Kyrgios' career-high ranking of 13 is only four superior to Tomic's, but most expect Kyrgios to eventually break through upwards rather than fall on a downward slide. This is because Kyrgios has more natural weapons at his disposal; even if his groundstrokes are erratic or his fitness is an issue, Kyrgios can boom down unreturnable serves to pick up easy points. He is also an innovator on-court, with his ability to improvise a clear sign of his natural tennis ability. Kyrgios is fascinating to watch, which is why Forbes have ranked him as the most fun player to watch on the ATP tour.

Time to raise game at Slams

It is this natural ability that has seen him defeat some of the leading players on tour, and subsequently sees Kyrgios as joint-ninth-favourite for the Australian Open title at odds of 25/1 with Betway as of December 21, 2017. He shares that price with Dominic Thiem and Milos Raonic, the former a mainstay of the top 10 and the latter a Grand Slam finalist.

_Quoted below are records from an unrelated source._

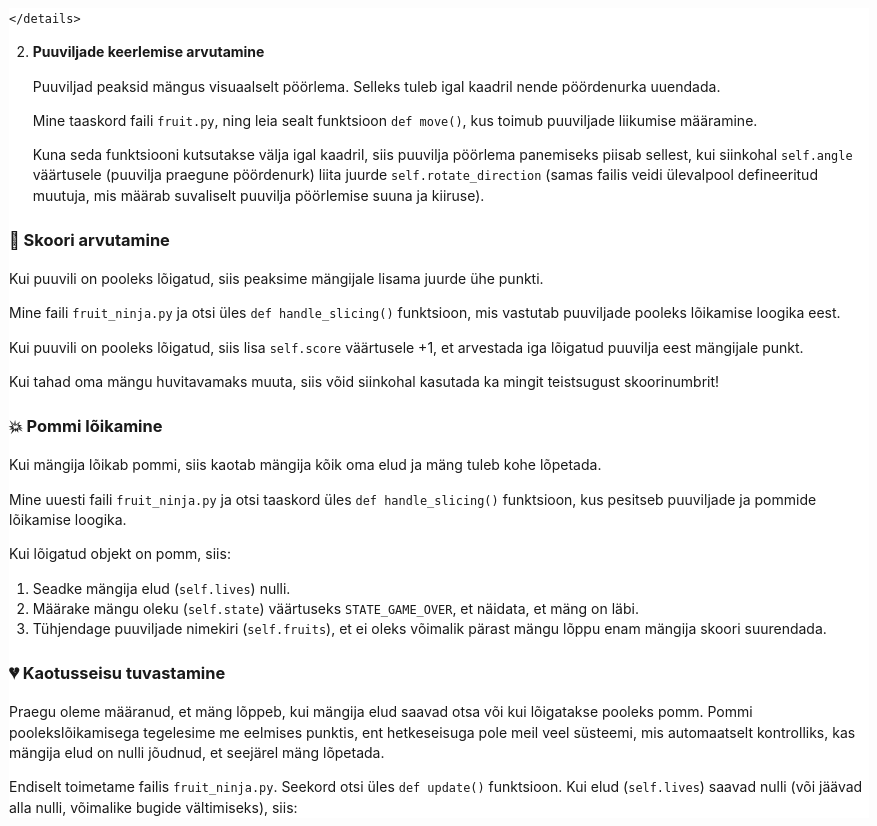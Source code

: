     </details>


2. **Puuviljade keerlemise arvutamine**

   Puuviljad peaksid mängus visuaalselt pöörlema. Selleks tuleb igal kaadril nende pöördenurka uuendada.

   Mine taaskord faili `fruit.py`, ning leia sealt funktsioon `def move()`, kus toimub puuviljade liikumise määramine.

   Kuna seda funktsiooni kutsutakse välja igal kaadril, siis puuvilja pöörlema panemiseks piisab sellest, kui siinkohal
   `self.angle` väärtusele (puuvilja praegune pöördenurk) liita juurde `self.rotate_direction` (samas failis veidi
   ülevalpool defineeritud muutuja, mis määrab suvaliselt puuvilja pöörlemise suuna ja kiiruse).

### 🔢 Skoori arvutamine

Kui puuvili on pooleks lõigatud, siis peaksime mängijale lisama juurde ühe punkti.

Mine faili `fruit_ninja.py` ja otsi üles `def handle_slicing()` funktsioon, mis vastutab puuviljade pooleks lõikamise
loogika eest.

Kui puuvili on pooleks lõigatud, siis lisa `self.score` väärtusele +1, et arvestada iga lõigatud puuvilja eest mängijale
punkt.

Kui tahad oma mängu huvitavamaks muuta, siis võid siinkohal kasutada ka mingit teistsugust skoorinumbrit!

### 💥 Pommi lõikamine

Kui mängija lõikab pommi, siis kaotab mängija kõik oma elud ja mäng tuleb kohe lõpetada.

Mine uuesti faili `fruit_ninja.py` ja otsi taaskord üles `def handle_slicing()` funktsioon, kus pesitseb puuviljade ja
pommide lõikamise loogika.

Kui lõigatud objekt on pomm, siis:

1. Seadke mängija elud (`self.lives`) nulli.
2. Määrake mängu oleku (`self.state`) väärtuseks `STATE_GAME_OVER`, et näidata, et mäng on läbi.
3. Tühjendage puuviljade nimekiri (`self.fruits`), et ei oleks võimalik pärast mängu lõppu enam mängija skoori
   suurendada.

### 💔 Kaotusseisu tuvastamine

Praegu oleme määranud, et mäng lõppeb, kui mängija elud saavad otsa või kui lõigatakse pooleks pomm. Pommi
poolekslõikamisega tegelesime me eelmises punktis, ent hetkeseisuga pole meil veel süsteemi, mis automaatselt
kontrolliks, kas mängija elud on nulli jõudnud, et seejärel mäng lõpetada.

Endiselt toimetame failis `fruit_ninja.py`. Seekord otsi üles `def update()` funktsioon.
Kui elud (`self.lives`) saavad nulli (või jäävad alla nulli, võimalike bugide vältimiseks), siis:
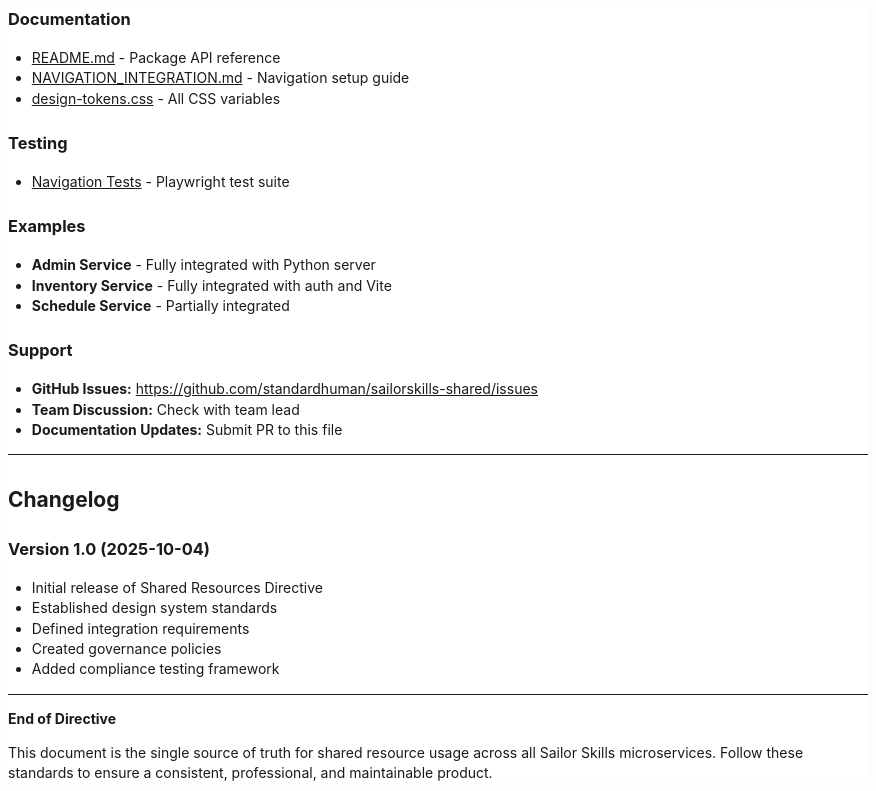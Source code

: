 ### Documentation
- [README.md](./README.md) - Package API reference
- [NAVIGATION_INTEGRATION.md](./NAVIGATION_INTEGRATION.md) - Navigation setup guide
- [design-tokens.css](./src/ui/design-tokens.css) - All CSS variables

### Testing
- [Navigation Tests](./tests/navigation-compliance.spec.js) - Playwright test suite

### Examples
- **Admin Service** - Fully integrated with Python server
- **Inventory Service** - Fully integrated with auth and Vite
- **Schedule Service** - Partially integrated

### Support
- **GitHub Issues:** https://github.com/standardhuman/sailorskills-shared/issues
- **Team Discussion:** Check with team lead
- **Documentation Updates:** Submit PR to this file

---

## Changelog

### Version 1.0 (2025-10-04)
- Initial release of Shared Resources Directive
- Established design system standards
- Defined integration requirements
- Created governance policies
- Added compliance testing framework

---

**End of Directive**

This document is the single source of truth for shared resource usage across all Sailor Skills microservices. Follow these standards to ensure a consistent, professional, and maintainable product.
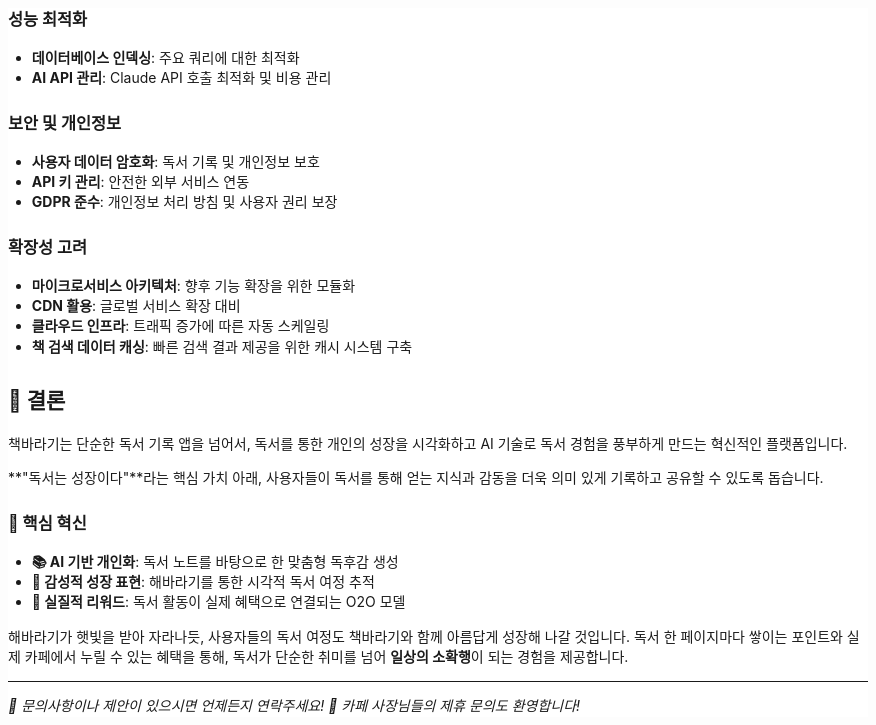 ### 성능 최적화
- **데이터베이스 인덱싱**: 주요 쿼리에 대한 최적화
- **AI API 관리**: Claude API 호출 최적화 및 비용 관리

### 보안 및 개인정보
- **사용자 데이터 암호화**: 독서 기록 및 개인정보 보호
- **API 키 관리**: 안전한 외부 서비스 연동
- **GDPR 준수**: 개인정보 처리 방침 및 사용자 권리 보장

### 확장성 고려
- **마이크로서비스 아키텍처**: 향후 기능 확장을 위한 모듈화
- **CDN 활용**: 글로벌 서비스 확장 대비
- **클라우드 인프라**: 트래픽 증가에 따른 자동 스케일링
- **책 검색 데이터 캐싱**: 빠른 검색 결과 제공을 위한 캐시 시스템 구축

## 📝 결론

책바라기는 단순한 독서 기록 앱을 넘어서, 독서를 통한 개인의 성장을 시각화하고 AI 기술로 독서 경험을 풍부하게 만드는 혁신적인 플랫폼입니다.

**"독서는 성장이다"**라는 핵심 가치 아래, 사용자들이 독서를 통해 얻는 지식과 감동을 더욱 의미 있게 기록하고 공유할 수 있도록 돕습니다.

### 🎯 핵심 혁신
- **📚 AI 기반 개인화**: 독서 노트를 바탕으로 한 맞춤형 독후감 생성
- **🌻 감성적 성장 표현**: 해바라기를 통한 시각적 독서 여정 추적
- **🎁 실질적 리워드**: 독서 활동이 실제 혜택으로 연결되는 O2O 모델

해바라기가 햇빛을 받아 자라나듯, 사용자들의 독서 여정도 책바라기와 함께 아름답게 성장해 나갈 것입니다. 독서 한 페이지마다 쌓이는 포인트와 실제 카페에서 누릴 수 있는 혜택을 통해, 독서가 단순한 취미를 넘어 **일상의 소확행**이 되는 경험을 제공합니다.

---

*📧 문의사항이나 제안이 있으시면 언제든지 연락주세요!*
*🤝 카페 사장님들의 제휴 문의도 환영합니다!*
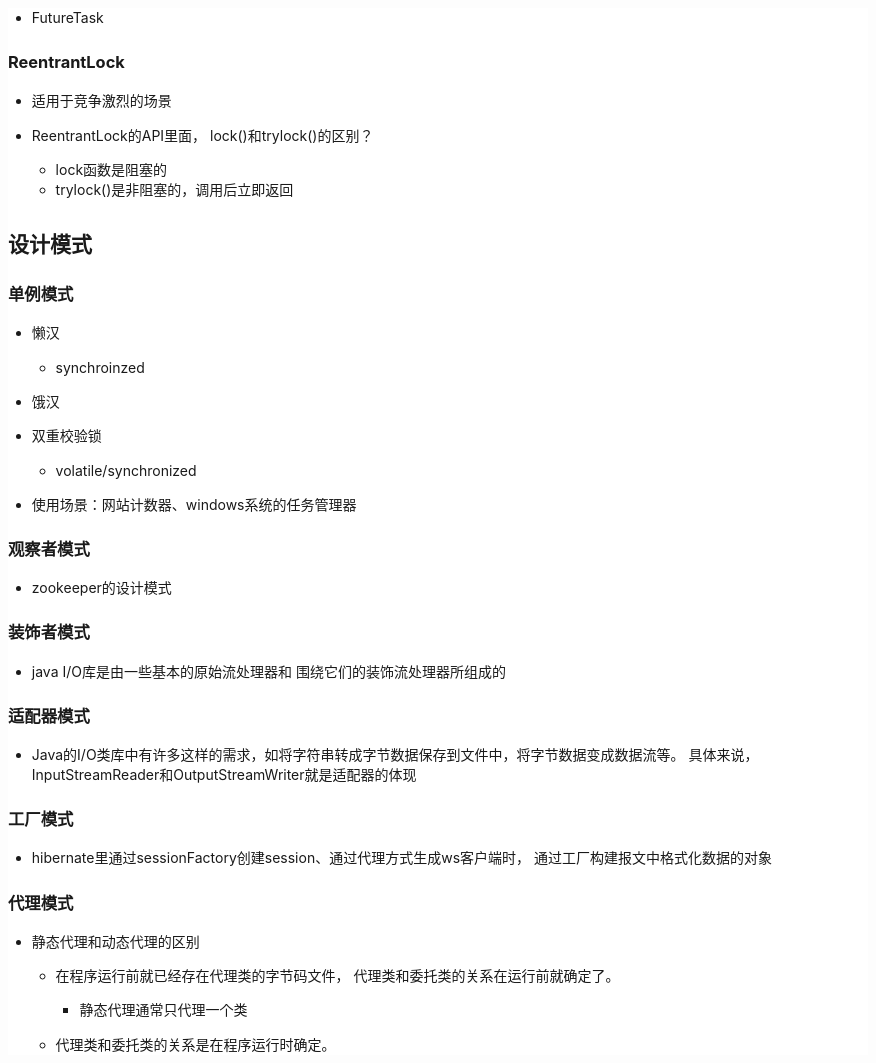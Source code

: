 - FutureTask

### ReentrantLock

- 适用于竞争激烈的场景
- ReentrantLock的API里面，
lock()和trylock()的区别？

	- lock函数是阻塞的
	- trylock()是非阻塞的，调用后立即返回

## 设计模式

### 单例模式

- 懒汉

	- synchroinzed

- 饿汉
- 双重校验锁

	- volatile/synchronized

- 使用场景：网站计数器、windows系统的任务管理器

### 观察者模式

- zookeeper的设计模式

### 装饰者模式

- java I/O库是由一些基本的原始流处理器和
围绕它们的装饰流处理器所组成的

### 适配器模式

- Java的I/O类库中有许多这样的需求，如将字符串转成字节数据保存到文件中，将字节数据变成数据流等。
具体来说，InputStreamReader和OutputStreamWriter就是适配器的体现

### 工厂模式

- hibernate里通过sessionFactory创建session、通过代理方式生成ws客户端时，
通过工厂构建报文中格式化数据的对象

### 代理模式

- 静态代理和动态代理的区别

	- 在程序运行前就已经存在代理类的字节码文件，
代理类和委托类的关系在运行前就确定了。

		- 静态代理通常只代理一个类

	- 代理类和委托类的关系是在程序运行时确定。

If Kyrgios can thrive on the benefits of home advantage, there is no reason why he can't power past a field whose contenders feature ageing players or those on the return from injury.

However, much like one of his contemporary rising stars Alexander Zverev, Kyrgios has struggled to make a massive impression on Grand Slams thus far. His most recent outing at the US Open saw Kyrgios fall to compatriot John Millman in four insipid sets, with Millman a handy player but recently beset by injuries. Kyrgios delivered the histrionics that have unfortunately characterised much of his career to the casual observer, on the receiving end of code violations for obscenities and of the crowd's vitriol for a performance that looked short of desire. A first-round retirement at Wimbledon, a second-round defeat at the French Open and a second-round defeat to the declining Andreas Seppi at last year's Australian Open make for unhappy memories for Kyrgios.

Better against the best

Kyrgios may have been struggling with a shoulder injury, but his reputation will always precede him since he openly admitted that he tanks smaller games but raises his level for the matches against the best players. Yet when he does raise his level, he is unplayable. Kyrgios routed Novak Djokovic in straight sets in consecutive tournaments at Acapulco and Indian Wells earlier in 2017. The Australian has beaten Rafael Nadal on two occasions, and has taken Roger Federer to tie-breaks in every competitive set that they have played.

The ability is there, but it all just depends on the attitude. Kyrgios' motivations are intensely scrutinised and questioned, with Tennis.com racking their brains after he was fined following a blatant tank in Shanghai. As a player who has admitted he struggles to find his top level in front of smaller audiences, Kyrgios will have no excuses at the Australian Open. There is only so long that Kyrgios can be talked about as staggering promise rather than unfulfilled potential, but the pressure of the occasion might be what transforms him from dangerous threat into supreme Slam-winning force.